Healthy competition between suppliers is good for businesses and customers alike. As a business, it means that when you’re choosing a supplier, potential candidates will offer the best possible service at the lowest price they can, because they want you to choose them.
But sometimes suppliers get together and collude, instead of competing. This is what’s known as anti-competitive behaviour and businesses engaging in it are sometimes described as a ‘business cartel’. This behaviour stops customers getting a fair deal – here’s why.
- Prices go up
If your suppliers agree to keep their prices artificially high, you may have no choice but to pay them at an inflated price.

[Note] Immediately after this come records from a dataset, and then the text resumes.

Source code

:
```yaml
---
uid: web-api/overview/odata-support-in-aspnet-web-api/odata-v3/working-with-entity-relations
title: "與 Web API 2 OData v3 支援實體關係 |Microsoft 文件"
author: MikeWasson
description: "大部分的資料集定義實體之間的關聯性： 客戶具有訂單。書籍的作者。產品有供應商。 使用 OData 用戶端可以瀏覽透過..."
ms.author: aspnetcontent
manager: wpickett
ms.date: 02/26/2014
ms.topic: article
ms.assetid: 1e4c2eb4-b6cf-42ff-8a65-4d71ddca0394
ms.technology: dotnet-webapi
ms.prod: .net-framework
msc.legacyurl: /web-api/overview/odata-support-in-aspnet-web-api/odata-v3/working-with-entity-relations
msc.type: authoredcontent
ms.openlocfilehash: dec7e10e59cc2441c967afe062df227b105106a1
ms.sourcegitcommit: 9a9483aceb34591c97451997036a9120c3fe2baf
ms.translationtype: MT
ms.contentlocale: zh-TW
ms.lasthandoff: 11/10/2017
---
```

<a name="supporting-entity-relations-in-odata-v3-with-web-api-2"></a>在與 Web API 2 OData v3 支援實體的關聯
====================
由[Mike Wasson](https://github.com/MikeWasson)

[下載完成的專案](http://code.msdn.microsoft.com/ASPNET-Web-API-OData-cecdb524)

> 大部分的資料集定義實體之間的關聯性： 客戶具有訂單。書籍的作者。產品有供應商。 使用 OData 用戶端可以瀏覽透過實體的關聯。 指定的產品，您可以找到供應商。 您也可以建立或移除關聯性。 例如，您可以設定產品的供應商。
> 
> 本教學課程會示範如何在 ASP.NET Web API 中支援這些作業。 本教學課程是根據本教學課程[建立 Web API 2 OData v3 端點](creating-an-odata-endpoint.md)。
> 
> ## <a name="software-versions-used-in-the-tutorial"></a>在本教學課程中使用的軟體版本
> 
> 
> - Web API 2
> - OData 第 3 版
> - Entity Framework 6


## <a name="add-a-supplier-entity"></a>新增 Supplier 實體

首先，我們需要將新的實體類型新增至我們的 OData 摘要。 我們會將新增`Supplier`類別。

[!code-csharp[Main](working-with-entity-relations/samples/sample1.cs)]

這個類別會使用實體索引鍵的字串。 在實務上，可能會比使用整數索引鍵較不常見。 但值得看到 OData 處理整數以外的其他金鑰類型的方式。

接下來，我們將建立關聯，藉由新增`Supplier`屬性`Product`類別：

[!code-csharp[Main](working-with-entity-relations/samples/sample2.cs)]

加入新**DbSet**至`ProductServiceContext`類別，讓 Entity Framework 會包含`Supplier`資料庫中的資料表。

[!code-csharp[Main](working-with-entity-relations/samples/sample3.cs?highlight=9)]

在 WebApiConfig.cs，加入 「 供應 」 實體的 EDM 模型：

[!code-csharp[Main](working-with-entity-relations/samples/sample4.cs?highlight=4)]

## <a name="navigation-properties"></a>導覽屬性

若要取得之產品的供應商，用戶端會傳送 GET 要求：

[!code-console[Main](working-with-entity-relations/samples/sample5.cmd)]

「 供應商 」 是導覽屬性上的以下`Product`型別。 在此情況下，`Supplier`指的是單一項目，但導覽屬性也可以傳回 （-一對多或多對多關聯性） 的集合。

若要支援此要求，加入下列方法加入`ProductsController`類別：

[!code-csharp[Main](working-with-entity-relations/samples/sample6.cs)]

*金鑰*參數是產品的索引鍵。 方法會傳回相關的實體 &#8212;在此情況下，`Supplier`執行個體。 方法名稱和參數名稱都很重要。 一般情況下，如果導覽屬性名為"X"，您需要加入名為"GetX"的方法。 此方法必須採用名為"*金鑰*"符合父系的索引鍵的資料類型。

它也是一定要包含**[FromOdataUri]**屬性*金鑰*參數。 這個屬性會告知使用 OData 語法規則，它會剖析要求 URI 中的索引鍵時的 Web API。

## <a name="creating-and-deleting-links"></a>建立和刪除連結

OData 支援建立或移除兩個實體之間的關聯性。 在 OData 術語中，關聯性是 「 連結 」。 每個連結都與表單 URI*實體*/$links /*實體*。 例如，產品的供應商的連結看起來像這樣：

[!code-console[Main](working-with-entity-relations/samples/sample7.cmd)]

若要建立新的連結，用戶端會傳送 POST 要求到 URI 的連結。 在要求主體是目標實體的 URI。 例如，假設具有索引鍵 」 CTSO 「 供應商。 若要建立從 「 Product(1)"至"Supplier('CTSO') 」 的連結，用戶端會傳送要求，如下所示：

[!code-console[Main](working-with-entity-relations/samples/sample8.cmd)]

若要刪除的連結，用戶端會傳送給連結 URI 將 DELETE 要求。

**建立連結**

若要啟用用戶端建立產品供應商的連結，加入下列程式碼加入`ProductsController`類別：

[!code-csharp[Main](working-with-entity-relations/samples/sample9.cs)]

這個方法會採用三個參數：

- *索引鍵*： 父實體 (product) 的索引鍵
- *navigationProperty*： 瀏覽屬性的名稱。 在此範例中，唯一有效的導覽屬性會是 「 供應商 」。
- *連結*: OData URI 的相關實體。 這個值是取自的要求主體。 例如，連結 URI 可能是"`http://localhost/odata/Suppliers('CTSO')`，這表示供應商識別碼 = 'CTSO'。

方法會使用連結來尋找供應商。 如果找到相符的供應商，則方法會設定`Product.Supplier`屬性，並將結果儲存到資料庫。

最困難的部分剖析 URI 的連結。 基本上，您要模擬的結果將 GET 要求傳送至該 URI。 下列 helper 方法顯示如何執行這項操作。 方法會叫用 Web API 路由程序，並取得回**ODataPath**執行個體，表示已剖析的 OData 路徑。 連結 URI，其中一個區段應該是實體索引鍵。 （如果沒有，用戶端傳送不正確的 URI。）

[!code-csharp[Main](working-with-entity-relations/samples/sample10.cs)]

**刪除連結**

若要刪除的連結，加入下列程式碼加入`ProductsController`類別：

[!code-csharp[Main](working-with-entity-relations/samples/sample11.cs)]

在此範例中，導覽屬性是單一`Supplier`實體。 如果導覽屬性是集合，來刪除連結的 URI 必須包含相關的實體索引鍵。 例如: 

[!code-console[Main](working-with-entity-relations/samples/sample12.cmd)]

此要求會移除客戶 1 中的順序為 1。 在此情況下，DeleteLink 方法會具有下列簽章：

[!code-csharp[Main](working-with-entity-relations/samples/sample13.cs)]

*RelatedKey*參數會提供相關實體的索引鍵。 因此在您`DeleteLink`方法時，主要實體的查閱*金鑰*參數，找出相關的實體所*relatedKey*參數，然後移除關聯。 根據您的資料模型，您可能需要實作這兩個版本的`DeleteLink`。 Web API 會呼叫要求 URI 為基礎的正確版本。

- Innovation and efficiency go down
Offering innovation and efficiency helps suppliers compete for your business. But if they’re no longer competing with each other, they’ll be less motivated to do so, resulting in things like longer lead times.
- You get poorer service
Suppliers who risk losing your business will make sure they keep providing good service. But suppliers who have agreed between themselves not to compete have less to fear – and less motivation to look after you.
- Businesses don’t actually have a real choice of suppliers
You might appear to have a choice, on the surface. But if those suppliers have colluded to offer the same thing for the same price, that choice is just an illusion – and bad for your business. Also, other honest businesses aren’t able to operate on a level playing field.
- Industry reputations suffer
If elements of an industry or sector become known for being anti-competitive or behaving like a business cartel, people may become suspicious of everyone in the industry – even those who have never behaved in this way.